Assorted design notes documenting decisions.
This document records design decisions, explaining them and where appropriate highlighting future implications. Though be aware it is rather a brain dump.
The first design decision to note is that these scripts are not intended as a fully refined package. They began as individual scripts to meet the evolving needs of the Measuring qualification effects project. In the follow on Refining a framework project, additional scripts were developed covering additional functionality, and some refactoring was applied. There isn’t the time and money available to address all of the technical debt in these scripts. However, they do do what they are intended to do. So that’s all right.

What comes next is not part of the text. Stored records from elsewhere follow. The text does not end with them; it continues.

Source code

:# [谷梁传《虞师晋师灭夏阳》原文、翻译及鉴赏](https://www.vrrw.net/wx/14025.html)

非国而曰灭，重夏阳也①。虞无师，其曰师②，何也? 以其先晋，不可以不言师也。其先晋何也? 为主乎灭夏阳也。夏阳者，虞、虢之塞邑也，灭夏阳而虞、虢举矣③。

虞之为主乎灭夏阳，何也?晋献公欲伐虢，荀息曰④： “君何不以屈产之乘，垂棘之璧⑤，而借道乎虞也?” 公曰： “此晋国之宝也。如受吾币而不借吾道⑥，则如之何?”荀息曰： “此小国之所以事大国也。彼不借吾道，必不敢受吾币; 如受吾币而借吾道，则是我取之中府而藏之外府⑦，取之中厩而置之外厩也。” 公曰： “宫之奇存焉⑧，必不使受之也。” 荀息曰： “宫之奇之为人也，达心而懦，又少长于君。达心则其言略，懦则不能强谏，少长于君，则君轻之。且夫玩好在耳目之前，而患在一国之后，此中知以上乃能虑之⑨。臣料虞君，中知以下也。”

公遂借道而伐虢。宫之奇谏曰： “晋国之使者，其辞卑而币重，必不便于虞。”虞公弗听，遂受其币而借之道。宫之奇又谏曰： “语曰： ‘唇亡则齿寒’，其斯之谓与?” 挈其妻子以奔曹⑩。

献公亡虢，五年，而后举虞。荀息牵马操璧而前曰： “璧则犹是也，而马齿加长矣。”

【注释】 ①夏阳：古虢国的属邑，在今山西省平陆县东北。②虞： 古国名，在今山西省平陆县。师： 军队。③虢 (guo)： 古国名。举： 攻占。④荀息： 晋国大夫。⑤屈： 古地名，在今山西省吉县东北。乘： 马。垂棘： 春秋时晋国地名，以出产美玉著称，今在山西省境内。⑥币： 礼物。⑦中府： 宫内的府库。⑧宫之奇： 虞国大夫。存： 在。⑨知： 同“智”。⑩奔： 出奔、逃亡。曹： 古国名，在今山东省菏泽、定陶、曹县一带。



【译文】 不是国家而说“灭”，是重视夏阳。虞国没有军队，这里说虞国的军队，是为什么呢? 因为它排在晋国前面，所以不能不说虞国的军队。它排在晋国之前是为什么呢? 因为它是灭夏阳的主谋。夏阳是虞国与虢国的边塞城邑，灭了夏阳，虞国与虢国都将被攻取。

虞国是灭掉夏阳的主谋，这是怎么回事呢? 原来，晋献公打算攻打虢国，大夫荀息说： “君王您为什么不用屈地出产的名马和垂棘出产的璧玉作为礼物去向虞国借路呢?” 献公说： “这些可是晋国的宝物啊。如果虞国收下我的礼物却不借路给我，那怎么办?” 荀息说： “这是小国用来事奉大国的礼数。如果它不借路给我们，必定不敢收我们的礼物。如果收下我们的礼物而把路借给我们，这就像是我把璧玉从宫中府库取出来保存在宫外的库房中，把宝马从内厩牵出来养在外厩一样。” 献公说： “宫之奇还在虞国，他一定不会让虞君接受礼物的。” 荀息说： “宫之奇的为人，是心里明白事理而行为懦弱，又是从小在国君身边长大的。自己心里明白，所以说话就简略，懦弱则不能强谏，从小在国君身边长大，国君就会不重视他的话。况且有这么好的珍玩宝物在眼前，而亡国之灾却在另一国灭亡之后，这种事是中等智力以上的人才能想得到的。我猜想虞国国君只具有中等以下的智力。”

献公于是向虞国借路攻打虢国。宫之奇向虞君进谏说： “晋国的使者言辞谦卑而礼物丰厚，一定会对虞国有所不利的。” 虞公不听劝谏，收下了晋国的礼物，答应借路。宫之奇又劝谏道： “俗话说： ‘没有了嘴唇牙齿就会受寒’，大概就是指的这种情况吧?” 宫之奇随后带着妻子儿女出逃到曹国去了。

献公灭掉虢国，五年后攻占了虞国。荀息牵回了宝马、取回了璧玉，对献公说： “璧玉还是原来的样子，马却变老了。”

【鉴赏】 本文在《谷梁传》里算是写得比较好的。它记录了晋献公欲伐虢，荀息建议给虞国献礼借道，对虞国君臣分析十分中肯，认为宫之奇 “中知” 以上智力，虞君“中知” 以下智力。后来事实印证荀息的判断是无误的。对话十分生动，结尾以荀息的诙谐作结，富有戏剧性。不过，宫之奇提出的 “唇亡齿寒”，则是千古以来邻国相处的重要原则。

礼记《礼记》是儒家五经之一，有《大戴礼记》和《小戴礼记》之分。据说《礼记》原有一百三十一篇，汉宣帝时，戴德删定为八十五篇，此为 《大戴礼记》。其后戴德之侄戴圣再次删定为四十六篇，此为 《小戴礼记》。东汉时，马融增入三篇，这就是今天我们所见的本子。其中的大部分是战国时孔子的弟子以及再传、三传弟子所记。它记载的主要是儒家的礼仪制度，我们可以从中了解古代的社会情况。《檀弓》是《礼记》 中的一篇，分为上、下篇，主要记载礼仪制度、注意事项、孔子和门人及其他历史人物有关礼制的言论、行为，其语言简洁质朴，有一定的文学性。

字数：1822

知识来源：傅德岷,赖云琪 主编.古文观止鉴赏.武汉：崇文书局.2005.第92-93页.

From the original MQE project analysing student forum posts we apply four criteria, all implemented as regular expressions in mqe_regexs
:
While you could get away with a simple string search for 'http' it is not implemented that way in this framework.
Python’s string find method does work, as a means of searching for http in a post. Indeed, if passed 'http' it will match against both 'http' and 'https'. The former being a substring of the latter. However, this approach does mean that any use of 'http' in the post will match. There are very few uses of 'http' in the text of a post, and as it happens in all cases for which we currently have data, that post also has exactly the sort of external link we are looking for. However, there is no guarantee that this will hold true in future forum analyses.
Therefore, the search for hypertext protocol as an indicator of an external link is achieved using a regular expression that looks for a following colon too.
Forums with 'preferences' in them, found when looking for 'eferences':
Forum regex select string select w w/o tot w w/o tot M813 15E Software issues 4 48 52 5 47 52 M813 14E Tracking the leading edge forum 187 279 466 189 277 466 M813 14E Organisation and scope forum 14 544 558 15 543 558 M811 15K Module discussion 711 1476 2187 713 1474 2187
Simple inline reference favoured by students because it is easy to type into a forum post using the VLE editor.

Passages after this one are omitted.